The differences in the embryo production potential of four rams used in a commercial embryo transfer program were examined in both in vivo and in vitro embryo production systems. Processing frozen-thawed spermatozoa through Percoll density gradients prior to in vitro insemination eliminated differences in the estimates of sperm viability between the four rams, and yet, differences in embryo production persisted throughout the in vitro culture period. However, there was no effect of ejaculate within ram on embryo production rates. In addition, the timing of the onset of the differences between the rams at each stage of in vitro embryo development were revealed. Ram 2 differed from ram 4 in the proportion of fertilized oocytes at 17 h post-insemination (pi) and by 52 h, ram 3 differed from ram 4 in the proportion of cleaved embryos, and the observed differences between ram 1 and ram 2 in their blastocyst production were initiated prior to activation of the embryonic genome.
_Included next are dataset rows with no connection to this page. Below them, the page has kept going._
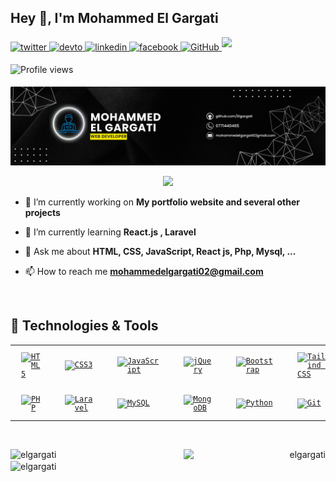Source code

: ## Hey 👋, I'm Mohammed El Gargati

<div>
    <a href="https://twitter.com/https://x.com/MedElgargati?t=lAUN-vx8DDCezxID8dwCmA&s=35" target="_blank">
        <img src=https://img.shields.io/badge/twitter-%2300acee.svg?&style=for-the-badge&logo=twitter&logoColor=white
            alt=twitter style="margin-bottom: 5px;" />
    </a>
    <a href="https://dev.to/https://dev.to/elgargati" target="_blank">
        <img src=https://img.shields.io/badge/dev.to-%2308090A.svg?&style=for-the-badge&logo=dev.to&logoColor=white
            alt=devto style="margin-bottom: 5px;" />
    </a>
    <a href="https://linkedin.com/in/https://www.linkedin.com/in/mohammedelgargati/" target="_blank">
        <img src=https://img.shields.io/badge/linkedin-%231E77B5.svg?&style=for-the-badge&logo=linkedin&logoColor=white
            alt=linkedin style="margin-bottom: 5px;" />
    </a>
    <a href="https://www.facebook.com/https://www.facebook.com/elgargati02" target="_blank">
        <img src=https://img.shields.io/badge/facebook-%232E87FB.svg?&style=for-the-badge&logo=facebook&logoColor=white
            alt=facebook style="margin-bottom: 5px;" />
    </a>

<a href="https://github.com/Elgargati" target="_blank">
    <img src="https://img.shields.io/badge/github-%2324292e.svg?&style=for-the-badge&logo=github&logoColor=white" 
         alt="GitHub" style="margin-bottom: 5px;" />
</a>
<img src="https://img.shields.io/github/followers/elgargati?label=Follow&style=social" style="margin-bottom: 5px;">

<img src="https://komarev.com/ghpvc/?username=elgargati&label=Profile%20views&color=0e75b6&style=flat"
     alt="Profile views" style="margin-bottom: 5px;" />

</div>

![MohammedElGargaticoverturegithub](https://github.com/elgargati/elgargati/blob/main/Banner.png)

<p align="center">
    <a href="https://github.com/DenverCoder1/readme-typing-svg"><img
            src="https://readme-typing-svg.herokuapp.com?color=%2336BCF7&size=24&center=true&lines=I'm+Full+Stack+Web+Developer"></a>
</p>


- 🔭 I’m currently working on **My portfolio website and several other projects**

- 🌱 I’m currently learning **React.js , Laravel**

- 💬 Ask me about **HTML, CSS, JavaScript, React js, Php, Mysql, ...**

- 📫 How to reach me **mohammedelgargati02@gmail.com**

<br />

## 🔧 Technologies & Tools

<div align="center">
    <table>
        <tr>
            <td><code><a href="https://en.wikipedia.org/wiki/HTML5" target="_blank"><img style="margin: 10px"
                src="https://profilinator.rishav.dev/skills-assets/html5-original-wordmark.svg" alt="HTML5"
                height="75" /></a></code></td>
            <td><code><a href="https://www.w3schools.com/css/" target="_blank"><img style="margin: 10px"
                        src="https://profilinator.rishav.dev/skills-assets/css3-original-wordmark.svg" alt="CSS3"
                        height="75" /></a></code></td>
            <td><code><a href="https://www.javascript.com/" target="_blank"><img style="margin: 10px"
                        src="https://profilinator.rishav.dev/skills-assets/javascript-original.svg" alt="JavaScript"
                        height="75" /></a></code></td>
            <td><code><a href="https://jquery.com/" target="_blank"><img style="margin: 10px"
                        src="https://profilinator.rishav.dev/skills-assets/jquery.png" alt="jQuery" height="75" /></a></code>
            </td>
            <td><code><a href="https://getbootstrap.com/docs/3.4/javascript/" target="_blank"><img style="margin: 10px"
                        src="https://profilinator.rishav.dev/skills-assets/bootstrap-plain.svg" alt="Bootstrap"
                        height="75" /></a></code></td>
            <td><code><a href="https://www.tailwindcss.com/" target="_blank"><img style="margin: 10px"
                        src="https://profilinator.rishav.dev/skills-assets/tailwindcss.svg" alt="Tailwind CSS"
                        height="75" /></a></code></td>
            <td><code><a href="https://reactjs.org/" target="_blank"><img style="margin: 10px"
                        src="https://profilinator.rishav.dev/skills-assets/react-original-wordmark.svg" alt="React"
                        height="75" /></a></code></td>
            <td><code><a href="https://redux.js.org/" target="_blank"><img style="margin: 10px"
                        src="https://profilinator.rishav.dev/skills-assets/redux-original.svg" alt="Redux"
                        height="75" /></a></code></td>
        </tr>
        <tr>
            <td><code><a href="https://www.php.net/" target="_blank"><img style="margin: 10px"
                        src="https://profilinator.rishav.dev/skills-assets/php-original.svg" alt="PHP"
                        height="75" /></a></code></td>
            <td><code><a href="https://laravel.com/" target="_blank"><img style="margin: 10px"
                        src="https://profilinator.rishav.dev/skills-assets/laravel-plain-wordmark.svg" alt="Laravel"
                        height="75" /></a></code></td>
            <td><code><a href="https://www.mysql.com/" target="_blank"><img style="margin: 10px"
                        src="https://profilinator.rishav.dev/skills-assets/mysql-original-wordmark.svg" alt="MySQL"
                        height="75" /></a></code></td>
            <td><code><a href="https://www.mongodb.com/" target="_blank"><img style="margin: 10px"
                        src="https://profilinator.rishav.dev/skills-assets/mongodb-original-wordmark.svg" alt="MongoDB"
                        height="75" /></a></code></td>
            <td><code><a href="https://www.python.org/" target="_blank"><img style="margin: 10px"
                        src="https://profilinator.rishav.dev/skills-assets/python-original.svg" alt="Python"
                        height="75" /></a></code></td>
            <td><code><a href="https://github.com/" target="_blank"><img style="margin: 10px"
                        src="https://profilinator.rishav.dev/skills-assets/git-scm-icon.svg" alt="Git"
                        height="75" /></a></code></td>
            <td><code><a href="https://wordpress.com/" target="_blank"><img style="margin: 10px"
                        src="https://profilinator.rishav.dev/skills-assets/wordpress.png" alt="WordPress"
                        height="75" /></a></code></td>
        </tr>
    </table>
</div>

<br />

<p align="left"><img width="45%" align="left"
        src="https://github-readme-stats.vercel.app/api?username=elgargati&show_icons=true&include_all_commits=true&theme=radical&hide_border=true"
        alt="elgargati" /></p>
<p align="right"><img width="45%" align="right" sy
        src="https://github-readme-stats.vercel.app/api/top-langs/?username=elgargati&layout=compact&theme=radical&hide_border=true"
        alt="elgargati" /></p>

<p><img align="center" src="https://github-readme-streak-stats.herokuapp.com/?user=elgargati&" alt="elgargati" />
</p>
Once differences in embryo development rates were detected among the four rams, they persisted throughout the in vitro culture period. The reduced in vitro fertilization (IVF) rates from ram 2 compared with the other rams was paralleled in vivo by the significantly lower proportion of embryos recovered from ewes mated to ram 2, and this was further exacerbated by a significantly lower embryo survival rate after transfer. However, the subtle differences observed in the timing of the contribution of each sire to embryo development during in vitro culture were not able to be detected in vivo. However, the higher proportions of transferable quality blastocysts obtained from ewes mated to ram 4 did not result in increased embryo survival throughout the remainder of gestation. Therefore, in this study, the blastocyst production potential for a particular sire, either in vitro or in vivo, does not necessarily reflect the potential for the production of live offspring.